> [What you will do]
Every record is to be printed exactly as it appears.

> [Data listing]
%%

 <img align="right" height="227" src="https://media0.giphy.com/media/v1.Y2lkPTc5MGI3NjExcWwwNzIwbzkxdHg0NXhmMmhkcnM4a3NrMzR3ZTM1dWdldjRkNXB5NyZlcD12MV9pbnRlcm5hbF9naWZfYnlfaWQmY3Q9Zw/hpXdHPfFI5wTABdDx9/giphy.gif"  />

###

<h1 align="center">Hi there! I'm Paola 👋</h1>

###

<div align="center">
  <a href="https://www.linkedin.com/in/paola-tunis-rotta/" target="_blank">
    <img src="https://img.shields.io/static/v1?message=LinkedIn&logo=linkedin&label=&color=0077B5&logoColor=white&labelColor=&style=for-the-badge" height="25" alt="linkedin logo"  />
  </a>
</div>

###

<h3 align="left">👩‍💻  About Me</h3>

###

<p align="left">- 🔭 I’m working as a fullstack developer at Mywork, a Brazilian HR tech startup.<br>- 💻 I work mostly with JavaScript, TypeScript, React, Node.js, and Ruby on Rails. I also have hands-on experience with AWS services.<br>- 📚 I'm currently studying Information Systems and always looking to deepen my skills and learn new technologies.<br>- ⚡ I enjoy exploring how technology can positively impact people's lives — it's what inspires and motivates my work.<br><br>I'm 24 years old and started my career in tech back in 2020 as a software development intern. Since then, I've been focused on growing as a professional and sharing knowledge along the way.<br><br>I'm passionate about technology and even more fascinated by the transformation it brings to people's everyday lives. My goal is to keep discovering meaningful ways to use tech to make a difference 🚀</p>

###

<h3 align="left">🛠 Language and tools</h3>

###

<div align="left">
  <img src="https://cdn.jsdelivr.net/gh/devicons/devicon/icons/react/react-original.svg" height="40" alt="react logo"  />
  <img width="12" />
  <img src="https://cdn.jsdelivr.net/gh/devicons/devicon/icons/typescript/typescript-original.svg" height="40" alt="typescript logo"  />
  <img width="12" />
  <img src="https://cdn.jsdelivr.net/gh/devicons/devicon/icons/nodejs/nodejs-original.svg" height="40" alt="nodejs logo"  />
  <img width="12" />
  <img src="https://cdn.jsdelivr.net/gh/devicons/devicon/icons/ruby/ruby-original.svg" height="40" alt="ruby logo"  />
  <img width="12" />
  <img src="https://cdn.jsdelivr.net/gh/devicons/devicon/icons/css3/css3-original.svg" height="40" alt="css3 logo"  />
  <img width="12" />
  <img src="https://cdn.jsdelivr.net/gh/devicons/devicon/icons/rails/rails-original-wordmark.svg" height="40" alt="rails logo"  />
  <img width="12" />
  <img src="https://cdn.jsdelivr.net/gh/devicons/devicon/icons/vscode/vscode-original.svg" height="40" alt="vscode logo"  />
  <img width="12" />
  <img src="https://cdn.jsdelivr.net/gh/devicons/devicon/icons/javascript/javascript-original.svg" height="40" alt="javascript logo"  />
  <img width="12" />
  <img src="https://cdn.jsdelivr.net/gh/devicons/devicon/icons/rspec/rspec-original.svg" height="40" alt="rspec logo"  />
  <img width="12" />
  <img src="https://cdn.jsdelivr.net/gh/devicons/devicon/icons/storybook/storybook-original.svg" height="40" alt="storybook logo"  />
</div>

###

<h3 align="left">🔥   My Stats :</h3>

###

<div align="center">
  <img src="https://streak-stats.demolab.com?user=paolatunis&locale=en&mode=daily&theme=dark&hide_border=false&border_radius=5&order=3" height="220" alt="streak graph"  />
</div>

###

%%

> [Result for this task]
 <img align="right" height="227" src="https://media0.giphy.com/media/v1.Y2lkPTc5MGI3NjExcWwwNzIwbzkxdHg0NXhmMmhkcnM4a3NrMzR3ZTM1dWdldjRkNXB5NyZlcD12MV9pbnRlcm5hbF9naWZfYnlfaWQmY3Q9Zw/hpXdHPfFI5wTABdDx9/giphy.gif"  />

###

<h1 align="center">Hi there! I'm Paola 👋</h1>

###

<div align="center">
  <a href="https://www.linkedin.com/in/paola-tunis-rotta/" target="_blank">
    <img src="https://img.shields.io/static/v1?message=LinkedIn&logo=linkedin&label=&color=0077B5&logoColor=white&labelColor=&style=for-the-badge" height="25" alt="linkedin logo"  />
  </a>
</div>

###

<h3 align="left">👩‍💻  About Me</h3>

###

<p align="left">- 🔭 I’m working as a fullstack developer at Mywork, a Brazilian HR tech startup.<br>- 💻 I work mostly with JavaScript, TypeScript, React, Node.js, and Ruby on Rails. I also have hands-on experience with AWS services.<br>- 📚 I'm currently studying Information Systems and always looking to deepen my skills and learn new technologies.<br>- ⚡ I enjoy exploring how technology can positively impact people's lives — it's what inspires and motivates my work.<br><br>I'm 24 years old and started my career in tech back in 2020 as a software development intern. Since then, I've been focused on growing as a professional and sharing knowledge along the way.<br><br>I'm passionate about technology and even more fascinated by the transformation it brings to people's everyday lives. My goal is to keep discovering meaningful ways to use tech to make a difference 🚀</p>

###

<h3 align="left">🛠 Language and tools</h3>

###

<div align="left">
  <img src="https://cdn.jsdelivr.net/gh/devicons/devicon/icons/react/react-original.svg" height="40" alt="react logo"  />
  <img width="12" />
  <img src="https://cdn.jsdelivr.net/gh/devicons/devicon/icons/typescript/typescript-original.svg" height="40" alt="typescript logo"  />
  <img width="12" />
  <img src="https://cdn.jsdelivr.net/gh/devicons/devicon/icons/nodejs/nodejs-original.svg" height="40" alt="nodejs logo"  />
  <img width="12" />
  <img src="https://cdn.jsdelivr.net/gh/devicons/devicon/icons/ruby/ruby-original.svg" height="40" alt="ruby logo"  />
  <img width="12" />
  <img src="https://cdn.jsdelivr.net/gh/devicons/devicon/icons/css3/css3-original.svg" height="40" alt="css3 logo"  />
  <img width="12" />
  <img src="https://cdn.jsdelivr.net/gh/devicons/devicon/icons/rails/rails-original-wordmark.svg" height="40" alt="rails logo"  />
  <img width="12" />
  <img src="https://cdn.jsdelivr.net/gh/devicons/devicon/icons/vscode/vscode-original.svg" height="40" alt="vscode logo"  />
  <img width="12" />
  <img src="https://cdn.jsdelivr.net/gh/devicons/devicon/icons/javascript/javascript-original.svg" height="40" alt="javascript logo"  />
  <img width="12" />
  <img src="https://cdn.jsdelivr.net/gh/devicons/devicon/icons/rspec/rspec-original.svg" height="40" alt="rspec logo"  />
  <img width="12" />
  <img src="https://cdn.jsdelivr.net/gh/devicons/devicon/icons/storybook/storybook-original.svg" height="40" alt="storybook logo"  />
</div>

###

<h3 align="left">🔥   My Stats :</h3>

###

<div align="center">
  <img src="https://streak-stats.demolab.com?user=paolatunis&locale=en&mode=daily&theme=dark&hide_border=false&border_radius=5&order=3" height="220" alt="streak graph"  />
</div>

###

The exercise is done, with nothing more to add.